Per questo oggi il 4 novembre non è segnato in rosso nei nostri calendari. In quella disposizione normativa fu “colpito” anche il 2 giugno, ma fortunatamente dopo ben ventiquattro anni di “mobilità”, nel 2001 il presidente della Repubblica Carlo Azeglio Ciampi gli riconcesse i gradi che meritava. E il 4 novembre non merita la promozione a giorno festivo come festa fissa nazionale? Si parla di unità in ogni dibattito politico-socio-culturale, la si invoca per qualsiasi problema, la si cerca in ogni manifestazione e non la si festeggia opportunamente, come si fa per il 25 aprile, 1 maggio e 2 giugno? Ormai i giorni delle zucche di Halloween, delle lanterne di Taiwan, e dell’Holi multicolorato indiano sono segnati “festivi” nelle agende di milioni di persone; e il giorno in cui l’Italia ha conquistato definitivamente l’indipendenza e l’unità lo si lascia in nero nel calendario?
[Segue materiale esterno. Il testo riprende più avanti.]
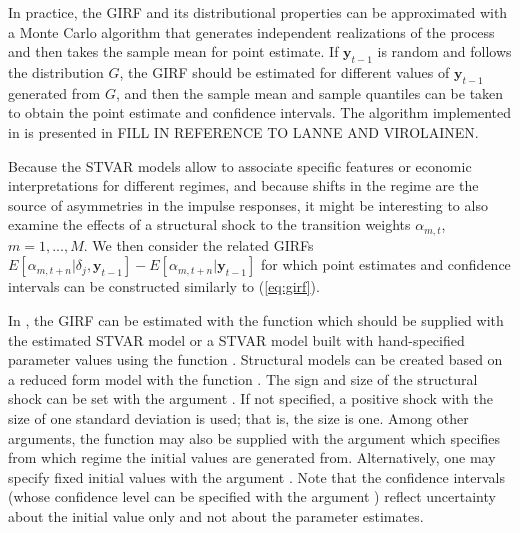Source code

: \documentclass[nojss]{jss}
\begin{document}
In practice, the GIRF and its distributional properties can be approximated with a Monte Carlo algorithm that generates independent realizations of the process and then takes the sample mean for point estimate. If $\boldsymbol{y}_{t-1}$ is random and follows the distribution $G$, the GIRF should be estimated for different values of $\boldsymbol{y}_{t-1}$ generated from $G$, and then the sample mean and sample quantiles can be taken to obtain the point estimate and confidence intervals. The algorithm implemented in  is presented in FILL IN REFERENCE TO LANNE AND VIROLAINEN.

Because the STVAR models allow to associate specific features or economic interpretations for different regimes, and because shifts in the regime are the source of asymmetries in the impulse responses, it might be interesting to also examine the effects of a structural shock to the transition weights $\alpha_{m,t}$, $m=1,...,M$. We then consider the related GIRFs $E[\alpha_{m,t+n}|\delta_j,\boldsymbol{y}_{t-1}] - E[\alpha_{m,t+n}|\boldsymbol{y}_{t-1}]$ for which point estimates and confidence intervals can be constructed similarly to (\ref{eq:girf}).

In , the GIRF can be estimated with the function  which should be supplied with the estimated STVAR model or a STVAR model built with hand-specified parameter values using the function . Structural models can be created based on a reduced form model with the function . The sign and size of the structural shock can be set with the argument . If not specified, a positive shock with the size of one standard deviation is used; that is, the size is one. Among other arguments, the function may also be supplied with the argument  which specifies from which regime the initial values are generated from. Alternatively, one may specify fixed initial values with the argument . Note that the confidence intervals (whose confidence level can be specified with the argument ) reflect uncertainty about the initial value only and not about the parameter estimates.
\end{document}
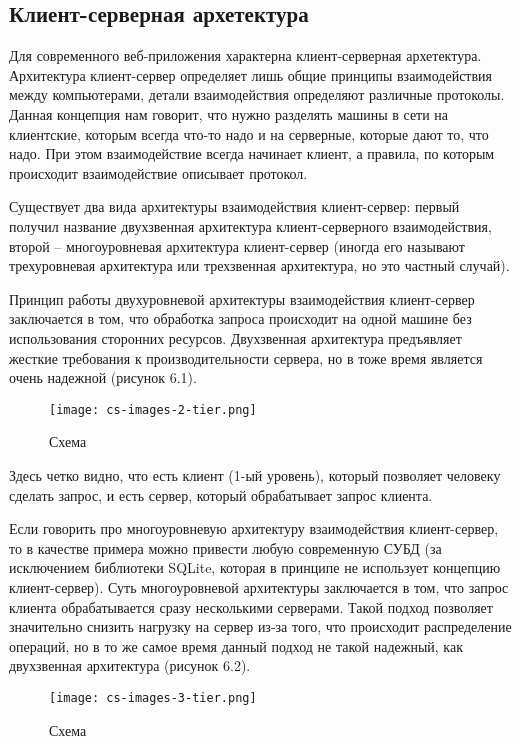 \subsection{Клиент-серверная архетектура}

Для современного веб-приложения характерна клиент-серверная архетектура. Архитектура клиент-сервер определяет лишь общие принципы взаимодействия между компьютерами, детали взаимодействия определяют различные протоколы. Данная концепция нам говорит, что нужно разделять машины в сети на клиентские, которым всегда что-то надо и на серверные, которые дают то, что надо. При этом взаимодействие всегда начинает клиент, а правила, по которым происходит взаимодействие описывает протокол.

Существует два вида архитектуры взаимодействия клиент-сервер: первый получил название двухзвенная архитектура клиент-серверного взаимодействия, второй – многоуровневая архитектура клиент-сервер (иногда его называют трехуровневая архитектура или трехзвенная архитектура, но это частный случай).

Принцип работы двухуровневой архитектуры взаимодействия клиент-сервер заключается в том, что обработка запроса происходит на одной машине без использования сторонних ресурсов. Двухзвенная архитектура предъявляет жесткие требования к производительности сервера, но в тоже время является очень надежной (рисунок 6.1).

\begin{figure}[h!]
\centering
	\texttt{[image: cs-images-2-tier.png]}
	\caption{Схема}
	\clearpage
\end{figure}

Здесь четко видно, что есть клиент (1-ый уровень), который позволяет человеку сделать запрос, и есть сервер, который обрабатывает запрос клиента.

Если говорить про многоуровневую архитектуру взаимодействия клиент-сервер, то в качестве примера можно привести любую современную СУБД (за исключением библиотеки SQLite, которая в принципе не использует концепцию клиент-сервер).  Суть многоуровневой архитектуры заключается в том, что запрос клиента обрабатывается сразу несколькими серверами. Такой подход позволяет значительно снизить нагрузку на сервер из-за того, что происходит распределение операций, но в то же самое время данный подход не такой надежный, как двухзвенная архитектура (рисунок 6.2).

\begin{figure}[h!]
\centering
	\texttt{[image: cs-images-3-tier.png]}
	\caption{Схема}
	\clearpage
\end{figure}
Che valore ha (o dovrebbe avere) il 4 novembre?

Che la data del 4 novembre sia riscritta in rosso sul calendario, affinché non passi inosservata ai più. Che sia un giorno festivo, silenzioso, che faccia riflettere tutti. Celebriamo, uniti, una data tra le più memorabili della nostra storia; una data che ci ricorda la prova durissima sostenuta dal nostro popolo per coronare l’opera del Risorgimento, ricongiungendo alla Patria le altre terre italiane e per sempre sigillando, con il sangue di 650.000 caduti, l’indipendenza e l’unità del Paese. Eleviamo in questo giorno il nostro pensiero a quanti combatterono e si immolarono per la libertà, a tutti i nostri fratelli che sacrificarono la vita per altissimi ideali: è una schiera innumerevole e gloriosa che ci guida nel nostro cammino, sempre presente tra noi, vivente dell’esempio che ci ha trasmesso.

Da loro traiamo auspici per il futuro, nella fierezza di esserne eredi, nella consapevolezza degli ardui impegni che ci attendono. Il silenzio e la dignità, il ricordo e la preghiera, devono tuonare più forte di tutti i cannoni. Noi tutti, nell’animo più intimo, deponiamo un fiore dinanzi alle lapidi che ricordano coloro che furono assassinati. Sì, perché la guerra è assassina, per vinti e vincitori, buoni e cattivi. Rimembriamo coi nostri cuori ad uno ad uno i loro nomi, le vite assurdamente e orribilmente estinte, e ci si impegni tutti a contrastare le guerre presenti e future. Con il sacrosanto ricordo di quel giorno, silenziosamente festivo in rosso – colore che tanto rievoca le ferite dei nostri soldati – sui nostri calendari, si affermi il diritto alla vita per l’umanità intera.

Questo è l’altissimo valore del 4 novembre 1918: festeggiare per ricordare di non dimenticare mai.